Teron eased himself from his high-backed chair, and Ifferon would hardly have known it but for the swish of his robes as they grazed the cold floor. The candlelight was dying quickly now. From the corner of his eyes Ifferon could see the silhouette of Teron approaching the doorway of the room—but for a solitary moment Ifferon’s eyes were fixed on the chair Teron had sat upon. He watched it like a Gorgon, his gaze impenetrable, and he still felt the head-cleric’s presence there, still saw his outline amidst the shadow.

“Come,” Teron called as he passed through the alcove like a king, his robes unfurling, his strides elegant. But he was not a king, and as Teron glanced back once, his aged face clearly evident, Ifferon knew that Teron recognised this, recognised his own frailty.

When the trance had broken Ifferon almost fell from his chair and followed. He reached the curved alcove, but turned and looked at the dining table, with the high-backed chair for Teron, a false superiority. A cold silence hung above the table like a lantern, and it cast its light far, for even as Ifferon turned back to the pathway ahead of him, a chill grasped his neck and pierced his skin.

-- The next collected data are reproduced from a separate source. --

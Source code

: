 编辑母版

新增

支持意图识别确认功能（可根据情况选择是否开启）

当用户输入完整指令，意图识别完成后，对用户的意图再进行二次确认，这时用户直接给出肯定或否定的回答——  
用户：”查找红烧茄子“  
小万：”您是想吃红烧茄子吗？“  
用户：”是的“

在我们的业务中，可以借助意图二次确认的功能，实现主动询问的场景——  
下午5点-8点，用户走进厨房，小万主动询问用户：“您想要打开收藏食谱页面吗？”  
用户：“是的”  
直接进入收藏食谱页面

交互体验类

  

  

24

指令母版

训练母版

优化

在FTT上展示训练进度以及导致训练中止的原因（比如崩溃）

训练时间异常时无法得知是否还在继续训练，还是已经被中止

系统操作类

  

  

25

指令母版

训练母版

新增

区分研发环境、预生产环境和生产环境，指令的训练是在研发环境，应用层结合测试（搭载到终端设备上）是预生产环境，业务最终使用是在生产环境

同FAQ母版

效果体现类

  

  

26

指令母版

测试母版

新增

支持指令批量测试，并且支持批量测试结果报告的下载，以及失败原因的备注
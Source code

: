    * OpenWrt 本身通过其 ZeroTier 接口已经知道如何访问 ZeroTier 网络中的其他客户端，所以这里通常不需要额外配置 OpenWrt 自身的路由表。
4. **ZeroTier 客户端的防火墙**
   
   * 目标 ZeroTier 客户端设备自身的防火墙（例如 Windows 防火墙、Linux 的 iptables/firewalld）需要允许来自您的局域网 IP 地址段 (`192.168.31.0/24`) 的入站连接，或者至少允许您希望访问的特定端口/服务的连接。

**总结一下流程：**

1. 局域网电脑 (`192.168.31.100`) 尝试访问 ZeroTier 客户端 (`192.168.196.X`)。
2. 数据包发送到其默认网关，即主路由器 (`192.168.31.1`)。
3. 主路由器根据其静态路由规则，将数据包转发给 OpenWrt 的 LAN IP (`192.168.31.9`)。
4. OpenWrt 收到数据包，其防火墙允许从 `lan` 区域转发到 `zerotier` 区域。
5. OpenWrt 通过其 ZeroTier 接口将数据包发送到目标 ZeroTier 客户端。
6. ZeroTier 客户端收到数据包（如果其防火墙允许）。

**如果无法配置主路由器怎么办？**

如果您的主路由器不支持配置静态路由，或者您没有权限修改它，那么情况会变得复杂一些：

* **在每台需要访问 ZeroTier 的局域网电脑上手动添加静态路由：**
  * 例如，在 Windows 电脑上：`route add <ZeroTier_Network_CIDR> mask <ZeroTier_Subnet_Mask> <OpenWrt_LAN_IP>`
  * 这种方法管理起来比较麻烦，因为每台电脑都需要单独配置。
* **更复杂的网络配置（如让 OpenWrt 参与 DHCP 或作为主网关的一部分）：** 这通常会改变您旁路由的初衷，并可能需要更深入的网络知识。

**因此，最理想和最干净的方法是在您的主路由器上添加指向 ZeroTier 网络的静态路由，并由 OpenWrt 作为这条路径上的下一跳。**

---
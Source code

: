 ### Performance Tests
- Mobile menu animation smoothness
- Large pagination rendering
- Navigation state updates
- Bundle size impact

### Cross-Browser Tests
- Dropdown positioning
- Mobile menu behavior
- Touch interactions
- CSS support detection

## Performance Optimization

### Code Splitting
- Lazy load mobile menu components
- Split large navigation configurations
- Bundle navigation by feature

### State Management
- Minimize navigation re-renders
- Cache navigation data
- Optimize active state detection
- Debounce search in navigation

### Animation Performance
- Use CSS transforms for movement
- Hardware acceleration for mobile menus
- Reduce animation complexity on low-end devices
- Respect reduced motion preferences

The hallway was dark and damp, less of a hallway and more of a tomb. The smell of dust was evident throughout, as if its vaults had only now been opened. The old brickwork was darkened with moss and the fissures therein echoed the growing void in Ifferon’s heart. The passage was thin, forcing Ifferon to squeeze his way through, marring his robe with the lichen on the walls. He walked on, keeping one hand on his shoulder, the moss an excuse, the reality a veiled cuddle in the dark.

The passage curved to the right and Ifferon passed by a large torch that was held to the wall by a set of obsidian hands. He shivered as he passed them, his imagination wild with the thought of what could be concealed within those walls. His thoughts wandered further and he cringed at the idea of being locked away in the secret dining room, a lost soul in a lost cellar.

The darkness of the passage was as oppressing as Teron’s invasive glare, but soon Ifferon joined the head-cleric outside in the cloister under the less distressing darkness of the night sky. For a moment the onerous tension left Ifferon as he sighed deeply. He looked upon the few stars that dotted the heavens and the wisps of dark grey cloud that formed abstract shapes in the growing nightfall. He gulped as he swallowed this beauty, feeling a slight smile form on his lips; it was almost a smile of sadness, of regret, as he realised that the beauty was fleeting, that it would pass before day had come.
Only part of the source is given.